The drafts are now subject to Interservice Consultation (the mechanism where all the other directorates have their say). Once it passes this, it will be adopted as a Commission proposal and will pass to the European Parliament and Council (which will include the UK – at least for the time being) for discussion. This will probably take around 18 months and does mean that the final proposals could look very different to what we are seeing now. In addition, while we should also, perhaps, take heart in the fact that the proposals are coming in for criticism from those who wished to see even greater relaxation of the copyright framework – an outcome which would see more copyright-protected work being able to be used without permission or payment! – this does mean that our work on this is by no means over. We are, as we are constantly being reminded by government, still part of the EU and therefore engagement remains important. The PA is in Brussels Tuesday and Wednesday meeting with a number of Commission officials on this and will feed back any further intelligence.
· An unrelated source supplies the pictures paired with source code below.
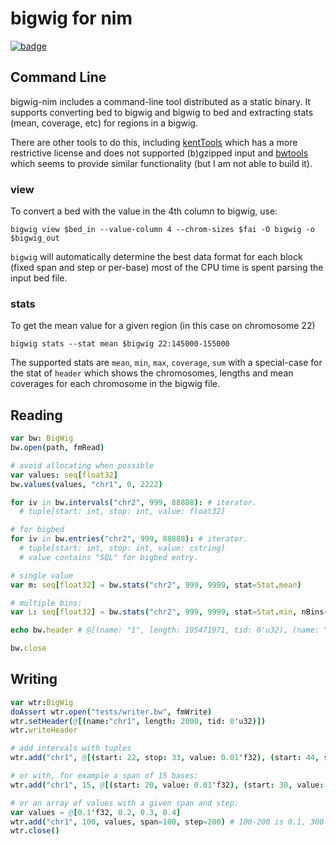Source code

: # bigwig for nim

[![badge](https://img.shields.io/badge/docs-latest-blue.svg)](https://brentp.github.io/libbigwig-nim/bigwig.html)

## Command Line

bigwig-nim includes a command-line tool distributed as a static binary. It supports converting
bed to bigwig and bigwig to bed and extracting stats (mean, coverage, etc) for regions in a bigwig.

There are other tools to do this, including [kentTools](https://hgwdev.gi.ucsc.edu/~kent/src/) which has a more restrictive license and does not supported (b)gzipped input and [bwtools](https://github.com/CRG-Barcelona/bwtool) which seems to provide similar functionality (but I am not able to build it).


### view 

To convert a bed with the value in the 4th column to bigwig, use:

```Shell
bigwig view $bed_in --value-column 4 --chrom-sizes $fai -O bigwig -o $bigwig_out
```
`bigwig` will automatically determine the best data format for each block (fixed span and step or per-base) most of the
CPU time is spent parsing the input bed file.

### stats

To get the mean value for a given region (in this case on chromosome 22)

```Shell
bigwig stats --stat mean $bigwig 22:145000-155000
```

The supported stats are `mean`, `min`, `max`, `coverage`, `sum` with a special-case for the stat of `header` which
shows the chromosomes, lengths and mean coverages for each chromosome in the bigwig file.


## Reading

```Nim
var bw: BigWig
bw.open(path, fmRead)

# avoid allocating when possible
var values: seq[float32]
bw.values(values, "chr1", 0, 2222)

for iv in bw.intervals("chr2", 999, 88888): # iterator.
  # tuple[start: int, stop: int, value: float32]

# for bigbed
for iv in bw.entries("chr2", 999, 88888): # iterator.
  # tuple[start: int, stop: int, value: cstring]
  # value contains "SQL" for bigbed entry.

# single value
var m: seq[float32] = bw.stats("chr2", 999, 9999, stat=Stat.mean)

# multiple bins:
var L: seq[float32] = bw.stats("chr2", 999, 9999, stat=Stat.min, nBins=10)

echo bw.header # @[(name: "1", length: 195471971, tid: 0'u32), (name: "10", length: 130694993, tid: 1'u32)]

bw.close
```

## Writing

```Nim
var wtr:BigWig
doAssert wtr.open("tests/writer.bw", fmWrite)
wtr.setHeader(@[(name:"chr1", length: 2000, tid: 0'u32)])
wtr.writeHeader

# add intervals with tuples
wtr.add("chr1", @[(start: 22, stop: 33, value: 0.01'f32), (start: 44, stop: 55, value: 155'f32)])

# or with, for example a span of 15 bases:
wtr.add("chr1", 15, @[(start: 20, value: 0.01'f32), (start: 30, value: 155'f32)])

# or an array of values with a given span and step:
var values = @[0.1'f32, 0.2, 0.3, 0.4]
wtr.add("chr1", 100, values, span=100, step=200) # 100-200 is 0.1, 300-400 is 0.2 ...
wtr.close()

```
The new Cabinet gathered for the first time at Chequers to discuss the state of the economy, how productivity can be increased, getting tough on irresponsible behaviour in big business so that everyone is able to share in the country’s prosperity and the upcoming parliamentary legislative programme.
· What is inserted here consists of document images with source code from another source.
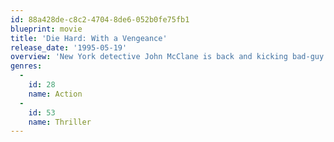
 ```yaml
---
id: 88a428de-c8c2-4704-8de6-052b0fe75fb1
blueprint: movie
title: 'Die Hard: With a Vengeance'
release_date: '1995-05-19'
overview: 'New York detective John McClane is back and kicking bad-guy butt in the third installment of this action-packed series, which finds him teaming with civilian Zeus Carver to prevent the loss of innocent lives. McClane thought he''d seen it all, until a genius named Simon engages McClane, his new "partner" -- and his beloved city -- in a deadly game that demands their concentration.'
genres:
  -
    id: 28
    name: Action
  -
    id: 53
    name: Thriller
---
```

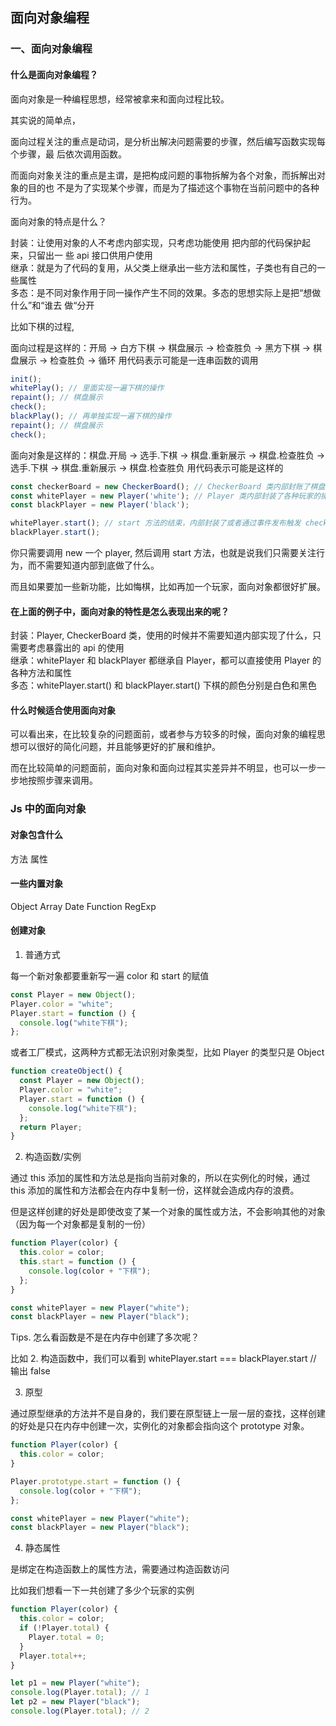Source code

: ## ⾯向对象编程

 
 ### 一、⾯向对象编程
 
 #### 什么是⾯向对象编程？
 
 ⾯向对象是⼀种编程思想，经常被拿来和⾯向过程⽐较。
 
 其实说的简单点，
 
 ⾯向过程关注的重点是动词，是分析出解决问题需要的步骤，然后编写函数实现每个步骤，最
后依次调⽤函数。

⽽⾯向对象关注的重点是主谓，是把构成问题的事物拆解为各个对象，⽽拆解出对象的⽬的也
不是为了实现某个步骤，⽽是为了描述这个事物在当前问题中的各种⾏为。

⾯向对象的特点是什么？

封装：让使⽤对象的⼈不考虑内部实现，只考虑功能使⽤ 把内部的代码保护起来，只留出⼀
些 api 接⼝供⽤户使⽤  <br>
继承：就是为了代码的复⽤，从⽗类上继承出⼀些⽅法和属性，⼦类也有⾃⼰的⼀些属性<br>
多态：是不同对象作⽤于同⼀操作产⽣不同的效果。多态的思想实际上是把“想做什么”和“谁去
做“分开<br>

比如下棋的过程,

面向过程是这样的：开局 -> 白方下棋 -> 棋盘展示 -> 检查胜负 -> 黑方下棋 -> 棋盘展示 -> 检查胜负 -> 循环
用代码表示可能是一连串函数的调用
```js
init();
whitePlay(); // 里面实现一遍下棋的操作
repaint(); // 棋盘展示
check();
blackPlay(); // 再单独实现一遍下棋的操作
repaint(); // 棋盘展示
check();
 ```
 
面向对象是这样的：棋盘.开局 -> 选手.下棋 -> 棋盘.重新展示 -> 棋盘.检查胜负 -> 选手.下棋 -> 棋盘.重新展示 -> 棋盘.检查胜负
用代码表示可能是这样的
```js
const checkerBoard = new CheckerBoard(); // CheckerBoard 类内部封账了棋盘的操作，比如初始化棋盘，检查胜负关系等
const whitePlayer = new Player('white'); // Player 类内部封装了各种玩家的操作，比如等待，落棋，悔棋
const blackPlayer = new Player('black');

whitePlayer.start(); // start 方法的结束，内部封装了或者通过事件发布触发 checkerBoard.repaint(), checkerBoard.check()的调用
blackPlayer.start();
```
你只需要调用 new 一个 player, 然后调用 start 方法，也就是说我们只需要关注行为，而不需要知道内部到底做了什么。

而且如果要加一些新功能，比如悔棋，比如再加一个玩家，面向对象都很好扩展。

#### 在上面的例子中，面向对象的特性是怎么表现出来的呢？

封装：Player, CheckerBoard 类，使用的时候并不需要知道内部实现了什么，只需要考虑暴露出的 api 的使用  <br>
继承：whitePlayer 和 blackPlayer 都继承自 Player，都可以直接使用 Player 的各种方法和属性  <br>
多态：whitePlayer.start() 和 blackPlayer.start() 下棋的颜色分别是白色和黑色  <br>

#### 什么时候适合使用面向对象

可以看出来，在比较复杂的问题面前，或者参与方较多的时候，面向对象的编程思想可以很好的简化问题，并且能够更好的扩展和维护。

而在比较简单的问题面前，面向对象和面向过程其实差异并不明显，也可以一步一步地按照步骤来调用。
 
### Js 中的面向对象

#### 对象包含什么

方法
属性

#### 一些内置对象

Object Array Date Function RegExp

#### 创建对象

1. 普通方式

每一个新对象都要重新写一遍 color 和 start 的赋值

```js
const Player = new Object();
Player.color = "white";
Player.start = function () {
  console.log("white下棋");
};
```
或者工厂模式，这两种方式都无法识别对象类型，比如 Player 的类型只是 Object

```js
function createObject() {
  const Player = new Object();
  Player.color = "white";
  Player.start = function () {
    console.log("white下棋");
  };
  return Player;
}
```

2. 构造函数/实例

通过 this 添加的属性和方法总是指向当前对象的，所以在实例化的时候，通过 this 添加的属性和方法都会在内存中复制一份，这样就会造成内存的浪费。

但是这样创建的好处是即使改变了某一个对象的属性或方法，不会影响其他的对象（因为每一个对象都是复制的一份）

```javascript
function Player(color) {
  this.color = color;
  this.start = function () {
    console.log(color + "下棋");
  };
}

const whitePlayer = new Player("white");
const blackPlayer = new Player("black");
```

Tips. 怎么看函数是不是在内存中创建了多次呢？

比如 2. 构造函数中，我们可以看到 whitePlayer.start === blackPlayer.start // 输出 false


3. 原型

通过原型继承的方法并不是自身的，我们要在原型链上一层一层的查找，这样创建的好处是只在内存中创建一次，实例化的对象都会指向这个 prototype 对象。

```js
function Player(color) {
  this.color = color;
}

Player.prototype.start = function () {
  console.log(color + "下棋");
};

const whitePlayer = new Player("white");
const blackPlayer = new Player("black");
```

4. 静态属性

是绑定在构造函数上的属性方法，需要通过构造函数访问

比如我们想看一下一共创建了多少个玩家的实例

```js
function Player(color) {
  this.color = color;
  if (!Player.total) {
    Player.total = 0;
  }
  Player.total++;
}

let p1 = new Player("white");
console.log(Player.total); // 1
let p2 = new Player("black");
console.log(Player.total); // 2
```



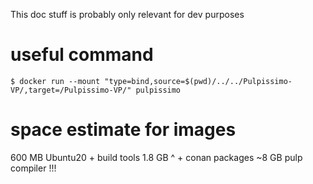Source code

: 

This doc stuff is probably only relevant for dev purposes

# useful command
```
$ docker run --mount "type=bind,source=$(pwd)/../../Pulpissimo-VP/,target=/Pulpissimo-VP/" pulpissimo
```
# space estimate for images
600 MB Ubuntu20 + build tools
1.8 GB ^ + conan packages
~8 GB pulp compiler !!!
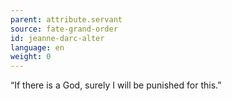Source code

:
 ```yaml
---
parent: attribute.servant
source: fate-grand-order
id: jeanne-darc-alter
language: en
weight: 0
---
```


“If there is a God, surely I will be punished for this.”
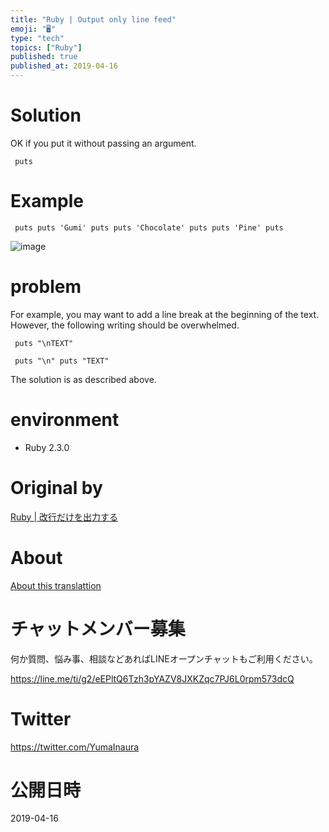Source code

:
 ```yaml
---
title: "Ruby | Output only line feed"
emoji: "🖥"
type: "tech"
topics: ["Ruby"]
published: true
published_at: 2019-04-16
---
```


# Solution 

OK if you put it without passing an argument.

     puts 

# Example 

     puts puts 'Gumi' puts puts 'Chocolate' puts puts 'Pine' puts 

![image](https://qiita-image-store.s3.amazonaws.com/0/90607/a92b0ce7-935d-dc21-0549-fd2ad5273de9.png)

# problem 

For example, you may want to add a line break at the beginning of the text. However, the following writing should be overwhelmed.

     puts "\nTEXT" 

     puts "\n" puts "TEXT" 

The solution is as described above.

# environment 

- Ruby 2.3.0 


# Original by
[Ruby | 改行だけを出力する](https://qiita.com/Yinaura/items/2d927e04d0ae284db07b)

# About

[About this translattion](https://qiita.com/YumaInaura/items/7f6fd1e9310a6816469a)








<!-- Update From Qiita API -->

# チャットメンバー募集


何か質問、悩み事、相談などあればLINEオープンチャットもご利用ください。

https://line.me/ti/g2/eEPltQ6Tzh3pYAZV8JXKZqc7PJ6L0rpm573dcQ





# Twitter


https://twitter.com/YumaInaura


<!-- Update From Qiita API -->



# 公開日時

2019-04-16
Brexit featured heavily in all of these discussions with each Cabinet Minister being invited to present on how growth and productivity were going to be achieved in their areas in a post-Brexit world (the PA was invited to feed some information into DCMS on publishing). The PM gave a very strong focus to social reform saying that: “We want to be a government and a country that works for everyone, and we’ll be talking about some of the steps that we need to take in order to build that society that works for everyone. And I want it to be a society where it’s the talent that you have and how hard you’re prepared to work that determines how you get on, rather than your background”. To bolster this activity, a new Cabinet Committee on Social Reform has been announced. This follows on from the creation of another new Cabinet Committee on Economy and Industrial Strategy.
Confusion does still reign, however, over whether the UK will have tariff-free access to the single market. Speaking to the Cabinet at Chequers, the PM made controls on immigration a red line in her negotiations with her EU counterparts, even if this impacts trade. In contrast, Secretary of State for Exiting the European Union, David Davies MP, has slightly made tariff-free access his red line while backing the PM’s comments “100%”.
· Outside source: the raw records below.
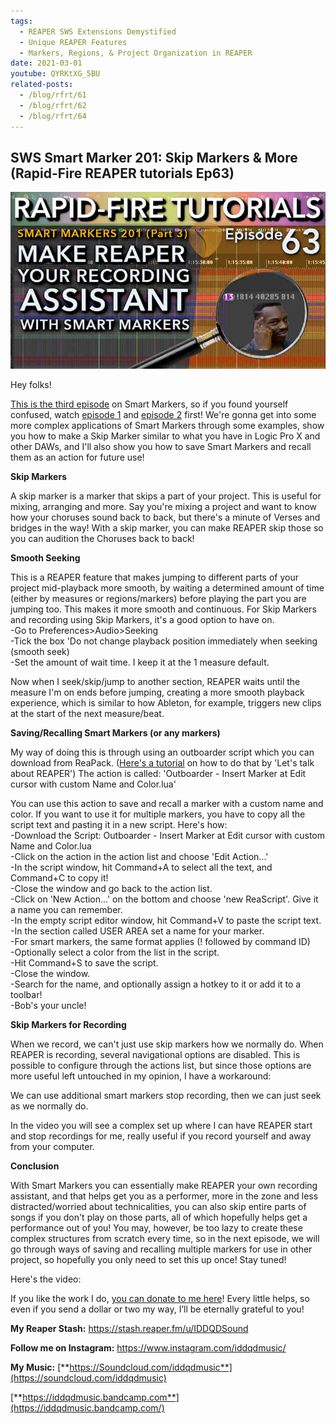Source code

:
 ```yaml
---
tags:
  - REAPER SWS Extensions Demystified 
  - Unique REAPER Features
  - Markers, Regions, & Project Organization in REAPER
date: 2021-03-01
youtube: QYRKtXG_5BU
related-posts:
  - /blog/rfrt/61
  - /blog/rfrt/62
  - /blog/rfrt/64
---
```


## SWS Smart Marker 201: Skip Markers & More (Rapid-Fire REAPER tutorials Ep63)

![](/blog/rfrt/63/188.jpg)

Hey folks!

[This is the third episode](https://youtu.be/QYRKtXG_5BU) on Smart Markers, so if you found yourself confused, watch [episode 1](https://youtu.be/Lu_Z5GFj0Ts) and [episode 2](https://youtu.be/88-aCc5dQ-k) first! We're gonna get into some more complex applications of Smart Markers through some examples, show you how to make a Skip Marker similar to what you have in Logic Pro X and other DAWs, and I'll also show you how to save Smart Markers and recall them as an action for future use!

**Skip Markers**

A skip marker is a marker that skips a part of your project. This is useful for mixing, arranging and more. Say you're mixing a project and want to know how your choruses sound back to back, but there's a minute of Verses and bridges in the way! With a skip marker, you can make REAPER skip those so you can audition the Choruses back to back!

**Smooth Seeking**

This is a REAPER feature that makes jumping to different parts of your project mid-playback more smooth, by waiting a determined amount of time (either by measures or regions/markers) before playing the part you are jumping too. This makes it more smooth and continuous. For Skip Markers and recording using Skip Markers, it's a good option to have on.  
-Go to Preferences>Audio>Seeking  
-Tick the box 'Do not change playback position immediately when seeking (smooth seek)  
-Set the amount of wait time. I keep it at the 1 measure default.

Now when I seek/skip/jump to another section, REAPER waits until the measure I'm on ends before jumping, creating a more smooth playback experience, which is similar to how Ableton, for example, triggers new clips at the start of the next measure/beat.

**Saving/Recalling Smart Markers (or any markers)**

My way of doing this is through using an outboarder script which you can download from ReaPack. ([Here's a tutorial](https://www.youtube.com/watch?v=S2a4QWqZ53M) on how to do that by 'Let's talk about REAPER') The action is called: 'Outboarder - Insert Marker at Edit cursor with custom Name and Color.lua'

You can use this action to save and recall a marker with a custom name and color. If you want to use it for multiple markers, you have to copy all the script text and pasting it in a new script. Here's how:  
-Download the Script: Outboarder - Insert Marker at Edit cursor with custom Name and Color.lua  
-Click on the action in the action list and choose 'Edit Action...'  
-In the script window, hit Command+A to select all the text, and Command+C to copy it!  
-Close the window and go back to the action list.  
-Click on 'New Action...' on the bottom and choose 'new ReaScript'. Give it a name you can remember.  
-In the empty script editor window, hit Command+V to paste the script text.  
-In the section called USER AREA set a name for your marker.  
-For smart markers, the same format applies (! followed by command ID)  
-Optionally select a color from the list in the script.  
-Hit Command+S to save the script.  
-Close the window.  
-Search for the name, and optionally assign a hotkey to it or add it to a toolbar!  
-Bob's your uncle!

**Skip Markers for Recording**

When we record, we can't just use skip markers how we normally do. When REAPER is recording, several navigational options are disabled. This is possible to configure through the actions list, but since those options are more useful left untouched in my opinion, I have a workaround:

We can use additional smart markers stop recording, then we can just seek as we normally do.

In the video you will see a complex set up where I can have REAPER start and stop recordings for me, really useful if you record yourself and away from your computer.

**Conclusion**

With Smart Markers you can essentially make REAPER your own recording assistant, and that helps get you as a performer, more in the zone and less distracted/worried about technicalities, you can also skip entire parts of songs if you don't play on those parts, all of which hopefully helps get a performance out of you! You may, however, be too lazy to create these complex structures from scratch every time, so in the next episode, we will go through ways of saving and recalling multiple markers for use in other project, so hopefully you only need to set this up once! Stay tuned!

Here's the video:

<youtube id="QYRKtXG_5BU"></youtube>

If you like the work I do, [you can donate to me here](http://www.buymeacoffee.com/iddqdsound)! Every little helps, so even if you send a dollar or two my way, I’ll be eternally grateful to you!

**My Reaper Stash:** <https://stash.reaper.fm/u/IDDQDSound>

**Follow me on Instagram:** <https://www.instagram.com/iddqdmusic/>

**My Music:** [**https://Soundcloud.com/iddqdmusic**](https://soundcloud.com/iddqdmusic)

[ ](https://soundcloud.com/iddqdmusic) [**https://iddqdmusic.bandcamp.com**](https://iddqdmusic.bandcamp.com/)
Corbyn’s Digital Manifesto
Jeremy Corbyn, as part of his leadership campaign, launched his digital manifesto. The rationale for this is that “with rapid advances in digital technology, data and information can become sources of inequality and exploitation as well as. This digital manifesto is about ensuring that our advances are shared, utilised and enjoyed by everyone, as part of a wider strategy to rebuild and transform Britain so that no one and no community is left behind.” Of particular relevance to publishers is the section on the creation of an Open Knowledge Library. Corbyn commits to creating a free-to-use on-line hub of learning resources for the National Education Service. According to the Manifesto, “The Open Knowledge Library will be the digital repository of lessons, lectures, curricula and student work from Britain’s nurseries, schools, colleges and universities. We will require the findings of all state-funded research to be made available without charge to the general public through this learning portal. In collaboration with the teachers’ unions and the NUS, the Open Knowledge Library will host virtual meeting places for educational professionals and students to share experiences, disseminate ideas and form collaborations”. We will be seeking meetings with his team to explain about Open Access, the investment made by publishers in academic research and education learning materials (and their corresponding impact on increasing pupil attainment and reducing teacher workload) as well as the Access to Research initiative.
BBC funding – new report from the Centre for Policy Studies
In a new report from the Centre for Policy Studies, A Licence to Kill: funding the BBC, the think tank makes the case for either the abolition of the licence fee or an end to the expansion to the BBC – arguing that the scope of the BBC and the licence fee are intertwined – restrict the BBC’s expansion and the licence fee becomes less defensible; take away the licence fee and the requirement for the BBC to offer something for everyone on every platform is ended. Its author Martin Le Jeune comments: “The BBC should no longer seek to be bigger and to provide everything to everyone. There is no reason for providing that universal service via a compulsory tax, when people could choose instead how to spend their own money on what they really want. It should instead specialise in what no-one else can do. In doing so it will become not only a smaller organisation, but a better one – providing a genuinely necessary and distinctive service. Nearly everything the BBC provides, is now provided to the same or better standard by other organisations which have to compete with one another and fight hard for every consumer penny. That competition is the spur to improvements in quality, service and innovation.” He concludes that the licence fee should be abolished and the BBC instead be directly-funded by the government, in exactly the same way as the Arts Council or the NHS.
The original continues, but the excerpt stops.